Picture this. It’s mid April, 2011. Everything seems bright and sunny for cloud computing firms. A leading technology research group has recently predicted that by the end of 2012, a full 20% of businesses will have no on-site IT infrastructure. Everyone will be using the cloud instead because it’s so cheap, so effortless, so secure, so reliable! Everybody is in love with this shiny new infrastructure. Just when the future seems assured, those clouds of promise turn to lowering thunderheads. Suddenly, lightning strikes - taking down one of the largest cloud providers in the blink of an eye! What followed was a downward spiral that seriously impacted the reputation and short term growth potential of this infant industry.
You might recognize this scenario as a description of the great Amazon EC2 catastrophe of 2011. It will likely take the cloud industry years to recover from this debacle. Sadly, what devastated the trust of customers was not just what happened but how Amazon decided to communicate (or not communicate) as the problem was being resolved.
So, what did happen?
In a nutshell, the root cause of what happened is that someone screwed up what should have been a routine task and all heck broke loose. Of course, Amazon is still not saying exactly who was responsible. However, since they now claim that one of the things they are doing to prevent future problems is increasing automation, it’s likely that human error of some kind triggered the original event. You can find a detailed, technical postmortem of the whole thing here.
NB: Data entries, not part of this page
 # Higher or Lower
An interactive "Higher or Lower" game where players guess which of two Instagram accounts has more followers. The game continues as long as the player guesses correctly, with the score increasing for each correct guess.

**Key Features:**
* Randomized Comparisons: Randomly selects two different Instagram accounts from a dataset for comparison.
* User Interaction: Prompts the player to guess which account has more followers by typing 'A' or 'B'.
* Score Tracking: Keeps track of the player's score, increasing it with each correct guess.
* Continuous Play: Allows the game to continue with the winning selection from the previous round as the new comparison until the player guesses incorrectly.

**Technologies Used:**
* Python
Amazon needs a course in basic crisis communication
Instead of communicating early and often in as much detail as possible, Amazon communicated late, infrequently, and in vague terms. They didn’t even bother to use Twitter to keep customers posted. Paul McNamara from Buzzblog reported that Amazon hadn’t issued an apology at the 5 day mark after the outage (although they did eventually apologize). This goes against all the guidelines for crisis communication. What are those guidelines and how did Amazon fail to follow them?
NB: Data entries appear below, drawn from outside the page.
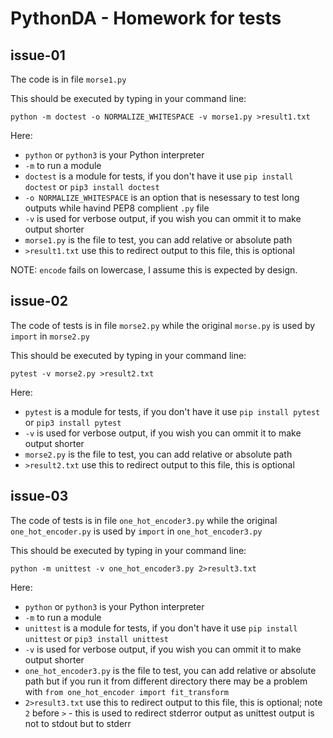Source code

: # PythonDA - Homework for tests

## issue-01

The code is in file `morse1.py`

This should be executed by typing in your command line:

    python -m doctest -o NORMALIZE_WHITESPACE -v morse1.py >result1.txt

Here:
- `python` or `python3` is your Python interpreter
- `-m` to run a module
- `doctest` is a module for tests, if you don't have it use `pip install doctest` or `pip3 install doctest`
- `-o NORMALIZE_WHITESPACE` is an option that is nesessary to test long outputs while havind PEP8 complient `.py` file
- `-v` is used for verbose output, if you wish you can ommit it to make output shorter
- `morse1.py` is the file to test, you can add relative or absolute path
- `>result1.txt` use this to redirect output to this file, this is optional

NOTE: `encode` fails on lowercase, I assume this is expected by design.

## issue-02

The code of tests is in file `morse2.py` while the original `morse.py` is used by `import` in `morse2.py`

This should be executed by typing in your command line:

    pytest -v morse2.py >result2.txt

Here:
- `pytest` is a module for tests, if you don't have it use `pip install pytest` or `pip3 install pytest`
- `-v` is used for verbose output, if you wish you can ommit it to make output shorter
- `morse2.py` is the file to test, you can add relative or absolute path
- `>result2.txt` use this to redirect output to this file, this is optional

## issue-03

The code of tests is in file `one_hot_encoder3.py` while the original `one_hot_encoder.py` is used by `import` in `one_hot_encoder3.py`

This should be executed by typing in your command line:

    python -m unittest -v one_hot_encoder3.py 2>result3.txt

Here:
- `python` or `python3` is your Python interpreter
- `-m` to run a module
- `unittest` is a module for tests, if you don't have it use `pip install unittest` or `pip3 install unittest`
- `-v` is used for verbose output, if you wish you can ommit it to make output shorter
- `one_hot_encoder3.py` is the file to test, you can add relative or absolute path but if you run it from different directory there may be a problem with `from one_hot_encoder import fit_transform`
- `2>result3.txt` use this to redirect output to this file, this is optional; note `2` before `>` - this is used to redirect stderror output as unittest output is not to stdout but to stderr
Tell customers what happened. (It took 40 minutes for Amazon to notify customers there was a problem. It took 8 hours for Amazon to give customers even a basic description of the problem.)
Tell customers how the problem occurred. (Amazon claims they didn’t do this during the crisis because they wanted to investigate the incident thoroughly first. Also, they claim that every single person was working on fixing the problem. I guess they don’t have a PR department?)
State who is affected, how, and to what degree. (Amazon didn’t give out precise information about the scope and nature of the problem even while it was still expanding to affect more and more customers. This left customers guessing about whether they needed to take steps to move their servers and volumes to unaffected zones. A warning would have been nice.)
Tell customers what you are doing to fix the problem. (Saying “We’re all working on it really hard” over and over doesn’t cut it.)
Tell customers what you are doing to ensure it doesn’t happen again. (This one is actually OK to do after the fact when all the details are in.)
Express sincere empathy for those affected. (It’s possible to do this without accepting blame, so there was no reason for Amazon to wait until they knew every detail about what happened and why).
Trust no one?
Cloud providers will always promise the moon. No firm is going to come out and say any of the following (even though these things may be true):
We take security seriously, but let’ face it. A bored 19 year old with a grudge might invent a novel way to take down the entire system some day and there’s %*X! all we can do to stop that.
If your business goes out of business because of a service failure on our part, good luck scraping together enough money to hire a lawyer and come after us.
Some of our employees are occasionally going to be just as overworked and under-enthusiastic as anyone else. No matter how many layers of redundancy we have in place to catch mistakes, there will always be an error rate that is > 0.
The cloud is now so complex that no one person can grasp the entire concept of our infrastructure. Much of what we handle is too massive to even be realistically testable. We’ve got plenty of specialists; but there’s always a chance we’re overlooking something that will come back to bite us later.
Solar flares, earthquakes, and other disasters happen. We’ve heard the earth’s magnetic poles are about to shift, too. Deal with it.
Just because no one is saying these things doesn’t mean you can’t trust a cloud provider. You just need to assume these risks exist even if they are unspoken.
How to protect yourself
One thing that many people overlook in the discussion of whether to trust the cloud again is that the other options (private on-site data centers) aren’t necessarily safer. Creating your own backup plan and ensuring it can be carried out even when your major cloud supplier is down is your best bet. This includes more than just deploying in multiple availability zones with a single provider. You may also need to contract with a backup service provider who can step in and take over if your primary bites the dust. Just as important, you need to have your own crisis communication plan in place to talk with your customers about how your site is being affected by a service provider’s outage. You can find additional common sense advice on what steps to take here and here.